Petrol import loss hits N1.4tr
Nigeria records about N1.4 trillion yearly as under-recovery from its importation and sale of Premium Motor Spirit at N145 per litre, Petroleum Resources Minister Ibe Kachikwu said yesterday.
He spoke at a meeting in Abuja where stakeholders in the Liquefied Petroleum Gas (LPG) sector met to review the challenges of the LPG market.
Kachikwu explained that it was time Nigeria began to look at alternative fuel sources, such as LPG, which are clean and less expensive.
He said President Muhammadu Buhari would in the next two months launch an infrastructure rebirth plan with which the country would leverage to attract private finance to upgrade her oil and gas infrastructure.
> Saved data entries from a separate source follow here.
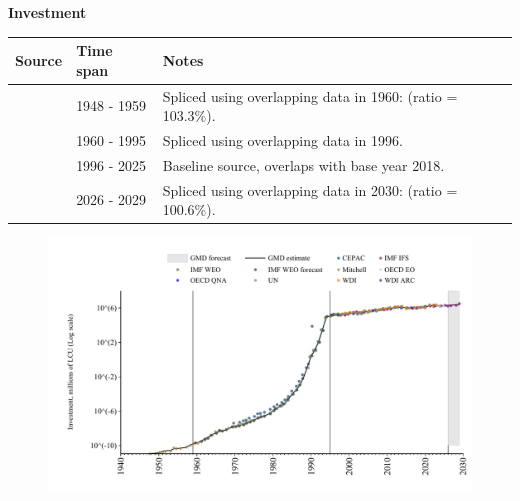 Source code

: \documentclass[12pt,a4paper,landscape]{article}
\begin{document}
\begin{adjustbox}{max totalsize={\paperwidth}{\paperheight},center}
\begin{minipage}[t][\textheight][t]{\textwidth}
\vspace*{0.5cm}
{}
\begin{center}
{\Large\bfseries Investment}
\end{center}
\vspace{0.5cm}
\begin{table}[H]
\centering
\small
\begin{tabular}{|l|l|l|}
\hline
\textbf{Source} & \textbf{Time span} & \textbf{Notes} \\
\hline
\rowcolor{white}\cite{Mitchell}& 1948 - 1959 &Spliced using overlapping data in 1960: (ratio = 103.3\%). \\
\rowcolor{lightgray}\cite{WDI}& 1960 - 1995 &Spliced using overlapping data in 1996. \\
\rowcolor{white}\cite{OECD_EO}& 1996 - 2025 &Baseline source, overlaps with base year 2018. \\
\rowcolor{lightgray}\cite{IMF_WEO_forecast}& 2026 - 2029 &Spliced using overlapping data in 2030: (ratio = 100.6\%). \\
\hline
\end{tabular}
\end{table}
\begin{figure}[H]
\centering
\includegraphics[width=\textwidth,height=0.6\textheight,keepaspectratio]{graphs/BRA_inv.pdf}
\end{figure}
\end{minipage}
\end{adjustbox}
\end{document}
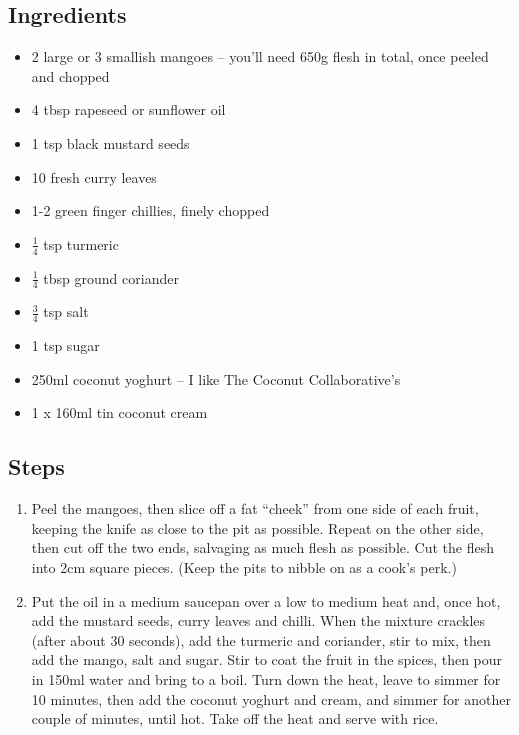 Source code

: \documentclass{book}
\begin{document}
\subsection*{Ingredients}
\begin{itemize}
\item 2 large or 3 smallish mangoes – you’ll need 650g flesh in total, once peeled and chopped
\item 4 tbsp rapeseed or sunflower oil
\item 1 tsp black mustard seeds
\item 10 fresh curry leaves
\item 1-2 green finger chillies, finely chopped
\item $\frac{1}{4}$ tsp turmeric
\item $\frac{1}{4}$ tbsp ground coriander
\item $\frac{3}{4}$ tsp salt
\item 1 tsp sugar
\item 250ml coconut yoghurt – I like The Coconut Collaborative’s
\item 1 x 160ml tin coconut cream
\end{itemize}

\subsection*{Steps}
\begin{enumerate}
\item Peel the mangoes, then slice off a fat “cheek” from one side of each fruit, keeping the knife as close to the pit as possible. Repeat on the other side, then cut off the two ends, salvaging as much flesh as possible. Cut the flesh into 2cm square pieces. (Keep the pits to nibble on as a cook’s perk.)
\item Put the oil in a medium saucepan over a low to medium heat and, once hot, add the mustard seeds, curry leaves and chilli. When the mixture crackles (after about 30 seconds), add the turmeric and coriander, stir to mix, then add the mango, salt and sugar. Stir to coat the fruit in the spices, then pour in 150ml water and bring to a boil. Turn down the heat, leave to simmer for 10 minutes, then add the coconut yoghurt and cream, and simmer for another couple of minutes, until hot. Take off the heat and serve with rice.
\end{enumerate}
\newpage
\end{document}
Said the minister: “Clean energy is very essential and we need to move away from complete utilisation in our transport sector of only PMS which is creating a lot of under-recovery of N1.4 trillion per annum of exposure to the government.
“At the end of the day, we begin to go into other components of cleaner fuels and rely less on the PMS that is gotten from out of the country.”
Asked to clarify if the figure on petrol under-recovery was annually and how the government felt about it, Kachikwu replied: “Yes, currently. That is being addressed at a very high level and I don’t want to go into that.”
In March, the Nigerian National Petroleum Corporation (NNPC) disclosed that its expenditure on petrol subsidy was N774 million daily, and that 50 million litres was consumed across the country everyday.
NNPC’s Group Managing Director Dr. Maikanti Baru described the amount as “under-recovery”, adding that the huge fund was due to the proliferation of filling stations in communities with international land and coastal borders across the country.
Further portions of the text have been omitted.